The lawsuit charges that these provisions are purposefully discriminatory and violate Title VI of the Civil Rights Act and the U.S. Constitution. It alleges that Alabama’s property tax revenues fail to adequately fund K–12 public schools and that this shortfall unconstitutionally shortchanges black public school students. Plaintiffs are asking the court to allow the Governor and Legislature one year to reform the tax code before imposing a complete injunction on the challenged provisions. State attorneys deny any linkage between state property tax policies and discrimination, and say that the students named in the suit cannot show that they have been harmed by the low tax revenues.

The lawsuit raises holdings by the Alabama Supreme Court in a 2004 decision on a higher education desegregation case, Knight and Sims v. Alabama. That case claimed that the tax policies were adopted for segregative purposes and with discriminatory intent.
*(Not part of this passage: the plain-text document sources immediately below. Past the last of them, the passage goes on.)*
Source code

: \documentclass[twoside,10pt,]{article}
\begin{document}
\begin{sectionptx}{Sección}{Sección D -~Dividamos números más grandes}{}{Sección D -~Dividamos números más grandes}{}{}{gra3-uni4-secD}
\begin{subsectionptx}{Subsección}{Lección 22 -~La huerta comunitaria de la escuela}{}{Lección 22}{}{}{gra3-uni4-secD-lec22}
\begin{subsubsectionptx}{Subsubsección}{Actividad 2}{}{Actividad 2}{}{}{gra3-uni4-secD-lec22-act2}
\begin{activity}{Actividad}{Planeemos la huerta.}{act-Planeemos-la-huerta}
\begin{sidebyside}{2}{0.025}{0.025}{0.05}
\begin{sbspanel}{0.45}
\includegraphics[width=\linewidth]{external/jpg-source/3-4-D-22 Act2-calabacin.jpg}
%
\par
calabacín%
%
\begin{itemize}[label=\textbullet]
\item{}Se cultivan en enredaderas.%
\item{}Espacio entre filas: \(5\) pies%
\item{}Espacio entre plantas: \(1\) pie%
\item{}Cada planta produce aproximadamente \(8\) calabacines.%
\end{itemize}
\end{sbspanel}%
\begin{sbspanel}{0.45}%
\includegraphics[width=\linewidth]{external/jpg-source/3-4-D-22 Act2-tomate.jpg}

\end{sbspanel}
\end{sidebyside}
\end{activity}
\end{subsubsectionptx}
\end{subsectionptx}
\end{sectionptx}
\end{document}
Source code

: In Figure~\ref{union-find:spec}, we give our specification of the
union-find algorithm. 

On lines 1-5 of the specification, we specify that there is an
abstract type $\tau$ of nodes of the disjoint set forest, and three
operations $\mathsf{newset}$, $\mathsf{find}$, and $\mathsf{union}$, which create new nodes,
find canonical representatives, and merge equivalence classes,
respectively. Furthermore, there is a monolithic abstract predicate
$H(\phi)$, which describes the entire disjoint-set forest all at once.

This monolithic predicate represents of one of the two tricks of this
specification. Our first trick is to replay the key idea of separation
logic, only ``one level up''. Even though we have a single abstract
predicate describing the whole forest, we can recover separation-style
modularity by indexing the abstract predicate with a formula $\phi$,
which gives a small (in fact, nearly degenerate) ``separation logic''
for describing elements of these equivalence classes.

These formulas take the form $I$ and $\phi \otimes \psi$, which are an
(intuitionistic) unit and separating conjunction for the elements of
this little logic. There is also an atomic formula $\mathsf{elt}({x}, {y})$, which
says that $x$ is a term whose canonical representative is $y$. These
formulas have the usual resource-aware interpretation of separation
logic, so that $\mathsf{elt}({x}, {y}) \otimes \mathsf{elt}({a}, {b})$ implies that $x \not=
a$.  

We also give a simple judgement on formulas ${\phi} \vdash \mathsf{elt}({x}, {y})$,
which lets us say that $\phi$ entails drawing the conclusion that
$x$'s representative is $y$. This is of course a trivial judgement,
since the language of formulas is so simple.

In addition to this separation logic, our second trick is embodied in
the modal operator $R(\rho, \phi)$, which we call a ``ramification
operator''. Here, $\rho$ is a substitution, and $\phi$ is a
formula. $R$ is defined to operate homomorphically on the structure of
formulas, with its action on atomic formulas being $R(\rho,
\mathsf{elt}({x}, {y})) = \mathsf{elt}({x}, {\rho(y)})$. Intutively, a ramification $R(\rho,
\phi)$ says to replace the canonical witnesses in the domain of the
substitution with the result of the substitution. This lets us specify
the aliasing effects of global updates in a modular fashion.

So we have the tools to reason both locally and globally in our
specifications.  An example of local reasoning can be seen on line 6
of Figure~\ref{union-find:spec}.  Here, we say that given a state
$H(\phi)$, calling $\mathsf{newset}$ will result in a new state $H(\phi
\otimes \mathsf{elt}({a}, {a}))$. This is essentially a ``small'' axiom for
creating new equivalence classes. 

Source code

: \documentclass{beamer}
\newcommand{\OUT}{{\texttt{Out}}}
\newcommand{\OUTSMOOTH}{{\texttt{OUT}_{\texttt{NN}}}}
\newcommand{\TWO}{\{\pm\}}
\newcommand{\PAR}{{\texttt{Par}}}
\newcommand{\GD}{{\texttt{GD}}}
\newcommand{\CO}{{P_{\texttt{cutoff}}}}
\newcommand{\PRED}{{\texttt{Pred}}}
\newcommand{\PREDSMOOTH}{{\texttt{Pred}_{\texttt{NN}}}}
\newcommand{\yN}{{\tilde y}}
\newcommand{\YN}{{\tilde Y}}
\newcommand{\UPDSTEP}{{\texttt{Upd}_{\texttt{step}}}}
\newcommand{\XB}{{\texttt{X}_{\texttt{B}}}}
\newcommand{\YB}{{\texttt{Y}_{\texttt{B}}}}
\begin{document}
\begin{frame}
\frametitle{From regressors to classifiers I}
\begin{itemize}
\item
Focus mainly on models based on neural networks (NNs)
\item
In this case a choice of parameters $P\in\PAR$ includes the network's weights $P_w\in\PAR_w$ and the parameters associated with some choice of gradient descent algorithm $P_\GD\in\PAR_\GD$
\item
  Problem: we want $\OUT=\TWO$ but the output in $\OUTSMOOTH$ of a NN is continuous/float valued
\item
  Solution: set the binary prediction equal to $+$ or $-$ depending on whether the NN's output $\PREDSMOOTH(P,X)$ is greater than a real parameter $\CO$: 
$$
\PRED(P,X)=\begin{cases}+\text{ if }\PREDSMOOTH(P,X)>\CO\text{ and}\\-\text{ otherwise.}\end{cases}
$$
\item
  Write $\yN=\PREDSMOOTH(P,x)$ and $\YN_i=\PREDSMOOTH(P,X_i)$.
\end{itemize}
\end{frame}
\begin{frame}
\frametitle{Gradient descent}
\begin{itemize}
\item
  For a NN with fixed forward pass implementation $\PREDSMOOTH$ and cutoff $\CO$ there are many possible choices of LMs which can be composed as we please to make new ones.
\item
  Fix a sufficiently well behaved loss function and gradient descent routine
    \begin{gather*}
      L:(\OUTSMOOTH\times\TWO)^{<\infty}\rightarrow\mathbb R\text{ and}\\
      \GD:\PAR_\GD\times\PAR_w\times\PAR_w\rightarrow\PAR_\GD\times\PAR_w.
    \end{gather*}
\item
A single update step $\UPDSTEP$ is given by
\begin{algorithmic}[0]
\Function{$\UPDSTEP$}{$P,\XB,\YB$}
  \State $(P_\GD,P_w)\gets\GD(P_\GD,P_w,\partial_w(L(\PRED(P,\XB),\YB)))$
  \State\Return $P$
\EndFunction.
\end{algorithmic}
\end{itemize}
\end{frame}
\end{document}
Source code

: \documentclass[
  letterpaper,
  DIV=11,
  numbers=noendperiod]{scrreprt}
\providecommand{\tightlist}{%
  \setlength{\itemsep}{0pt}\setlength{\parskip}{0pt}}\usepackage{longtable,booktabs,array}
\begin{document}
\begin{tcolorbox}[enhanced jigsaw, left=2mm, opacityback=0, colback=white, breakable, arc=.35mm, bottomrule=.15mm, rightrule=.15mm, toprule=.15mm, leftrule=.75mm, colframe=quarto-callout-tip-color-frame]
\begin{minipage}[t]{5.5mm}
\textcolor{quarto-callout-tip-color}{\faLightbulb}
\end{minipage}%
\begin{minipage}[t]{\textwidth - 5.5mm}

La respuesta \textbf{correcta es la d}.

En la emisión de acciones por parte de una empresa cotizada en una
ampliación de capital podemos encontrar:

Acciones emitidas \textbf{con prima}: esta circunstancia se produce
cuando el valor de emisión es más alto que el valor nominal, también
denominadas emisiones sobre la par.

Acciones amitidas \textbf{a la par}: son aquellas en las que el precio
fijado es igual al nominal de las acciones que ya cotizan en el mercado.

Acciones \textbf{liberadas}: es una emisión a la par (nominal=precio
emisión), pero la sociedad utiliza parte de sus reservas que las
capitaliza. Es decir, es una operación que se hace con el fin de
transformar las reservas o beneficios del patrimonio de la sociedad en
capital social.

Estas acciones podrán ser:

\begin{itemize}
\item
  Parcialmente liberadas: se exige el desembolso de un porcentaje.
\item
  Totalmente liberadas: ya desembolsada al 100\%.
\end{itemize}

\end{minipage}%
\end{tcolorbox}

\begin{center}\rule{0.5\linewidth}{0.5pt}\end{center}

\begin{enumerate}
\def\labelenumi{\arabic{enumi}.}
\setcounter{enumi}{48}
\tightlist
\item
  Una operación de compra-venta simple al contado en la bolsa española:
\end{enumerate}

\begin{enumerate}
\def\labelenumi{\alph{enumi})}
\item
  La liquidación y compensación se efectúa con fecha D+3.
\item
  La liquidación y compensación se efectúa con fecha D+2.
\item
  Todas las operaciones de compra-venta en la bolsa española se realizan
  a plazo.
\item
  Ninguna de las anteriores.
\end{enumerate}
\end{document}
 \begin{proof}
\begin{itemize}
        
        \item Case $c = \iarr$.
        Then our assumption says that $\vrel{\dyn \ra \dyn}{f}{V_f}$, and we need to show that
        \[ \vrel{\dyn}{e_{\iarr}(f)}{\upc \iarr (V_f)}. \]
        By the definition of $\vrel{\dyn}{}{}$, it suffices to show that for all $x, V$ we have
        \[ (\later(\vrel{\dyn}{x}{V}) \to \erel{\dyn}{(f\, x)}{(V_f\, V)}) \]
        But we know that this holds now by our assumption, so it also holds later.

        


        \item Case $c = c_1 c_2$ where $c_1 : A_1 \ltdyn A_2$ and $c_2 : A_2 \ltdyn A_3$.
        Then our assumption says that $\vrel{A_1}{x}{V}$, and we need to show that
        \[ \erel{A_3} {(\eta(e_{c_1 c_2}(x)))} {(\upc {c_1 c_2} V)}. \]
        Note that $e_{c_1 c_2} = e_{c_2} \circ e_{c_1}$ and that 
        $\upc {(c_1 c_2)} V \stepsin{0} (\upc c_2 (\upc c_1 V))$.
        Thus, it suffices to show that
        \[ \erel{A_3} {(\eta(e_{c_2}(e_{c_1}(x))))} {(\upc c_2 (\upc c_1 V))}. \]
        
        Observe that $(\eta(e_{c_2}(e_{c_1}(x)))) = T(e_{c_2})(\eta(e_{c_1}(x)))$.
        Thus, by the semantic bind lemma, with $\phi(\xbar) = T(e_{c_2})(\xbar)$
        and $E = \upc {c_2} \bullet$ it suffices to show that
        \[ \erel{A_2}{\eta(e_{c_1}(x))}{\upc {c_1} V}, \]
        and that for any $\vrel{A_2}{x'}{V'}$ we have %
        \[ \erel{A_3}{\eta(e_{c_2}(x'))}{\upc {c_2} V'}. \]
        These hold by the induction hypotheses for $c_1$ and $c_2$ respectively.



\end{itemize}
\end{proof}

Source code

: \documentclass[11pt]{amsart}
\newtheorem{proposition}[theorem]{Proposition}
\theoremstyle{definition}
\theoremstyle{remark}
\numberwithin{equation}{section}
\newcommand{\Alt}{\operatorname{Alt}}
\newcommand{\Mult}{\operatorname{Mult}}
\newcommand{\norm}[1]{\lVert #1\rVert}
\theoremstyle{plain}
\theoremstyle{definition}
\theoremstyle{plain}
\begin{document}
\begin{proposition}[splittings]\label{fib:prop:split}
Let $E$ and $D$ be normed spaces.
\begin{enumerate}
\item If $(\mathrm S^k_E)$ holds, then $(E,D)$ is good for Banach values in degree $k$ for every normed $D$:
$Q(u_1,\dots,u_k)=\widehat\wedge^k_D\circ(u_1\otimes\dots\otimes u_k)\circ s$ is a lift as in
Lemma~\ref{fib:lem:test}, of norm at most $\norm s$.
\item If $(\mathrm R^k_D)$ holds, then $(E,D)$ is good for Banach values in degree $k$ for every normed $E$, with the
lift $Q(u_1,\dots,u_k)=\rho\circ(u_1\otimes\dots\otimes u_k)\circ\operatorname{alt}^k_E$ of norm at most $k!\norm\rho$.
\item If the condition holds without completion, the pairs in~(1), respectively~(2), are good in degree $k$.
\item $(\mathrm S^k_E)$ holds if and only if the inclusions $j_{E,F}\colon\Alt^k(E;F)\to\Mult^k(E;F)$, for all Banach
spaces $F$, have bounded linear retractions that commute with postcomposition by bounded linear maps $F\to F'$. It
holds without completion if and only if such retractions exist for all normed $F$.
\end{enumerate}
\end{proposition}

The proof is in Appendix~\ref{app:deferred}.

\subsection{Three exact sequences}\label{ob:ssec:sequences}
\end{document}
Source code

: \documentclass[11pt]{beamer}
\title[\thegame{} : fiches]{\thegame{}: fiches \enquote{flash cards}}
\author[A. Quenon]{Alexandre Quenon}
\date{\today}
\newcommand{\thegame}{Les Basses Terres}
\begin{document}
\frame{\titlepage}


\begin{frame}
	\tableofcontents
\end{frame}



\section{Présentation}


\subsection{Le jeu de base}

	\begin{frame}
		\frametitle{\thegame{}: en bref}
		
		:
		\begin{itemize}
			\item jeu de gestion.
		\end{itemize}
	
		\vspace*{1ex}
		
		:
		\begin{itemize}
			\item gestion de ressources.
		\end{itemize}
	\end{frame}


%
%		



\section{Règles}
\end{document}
Although the Alabama high court refused to grant the relief requested by the plaintiffs — striking down those constitutional provisions, the finding that the provisions were racially discriminatory still stands. Plaintiff Knight is Democratic State Representative John Knight of Montgomery; he is also involved in the Lynch case.

Alabama’s property taxes are by far the lowest in the nation, and rural instructional expenditures are also among the lowest in the nation. The state is characterized by significant corporate property holdings. The most powerful advocates for low property taxes in Alabama have traditionally been those entities and individuals that hold huge tracts of “unimproved” acreage, primarily large timber tracts.

Property tax restrictions are part of the 1901 state constitution and include constitutional amendments added in the 1970s that further restrict the capacity of localities to raise property taxes, especially in rural areas. Property tax millages are limited, assessment rates are kept artificially low, and local governments must go through a long and arduous series of steps to hold referenda on local property taxes. School boards have no taxing authority. As a result of these restrictions, local governments are forced to rely heavily on sales taxes to fund schools. However, rural counties generate low sales tax revenues, so they often lack the means of raising any significant revenues for schools.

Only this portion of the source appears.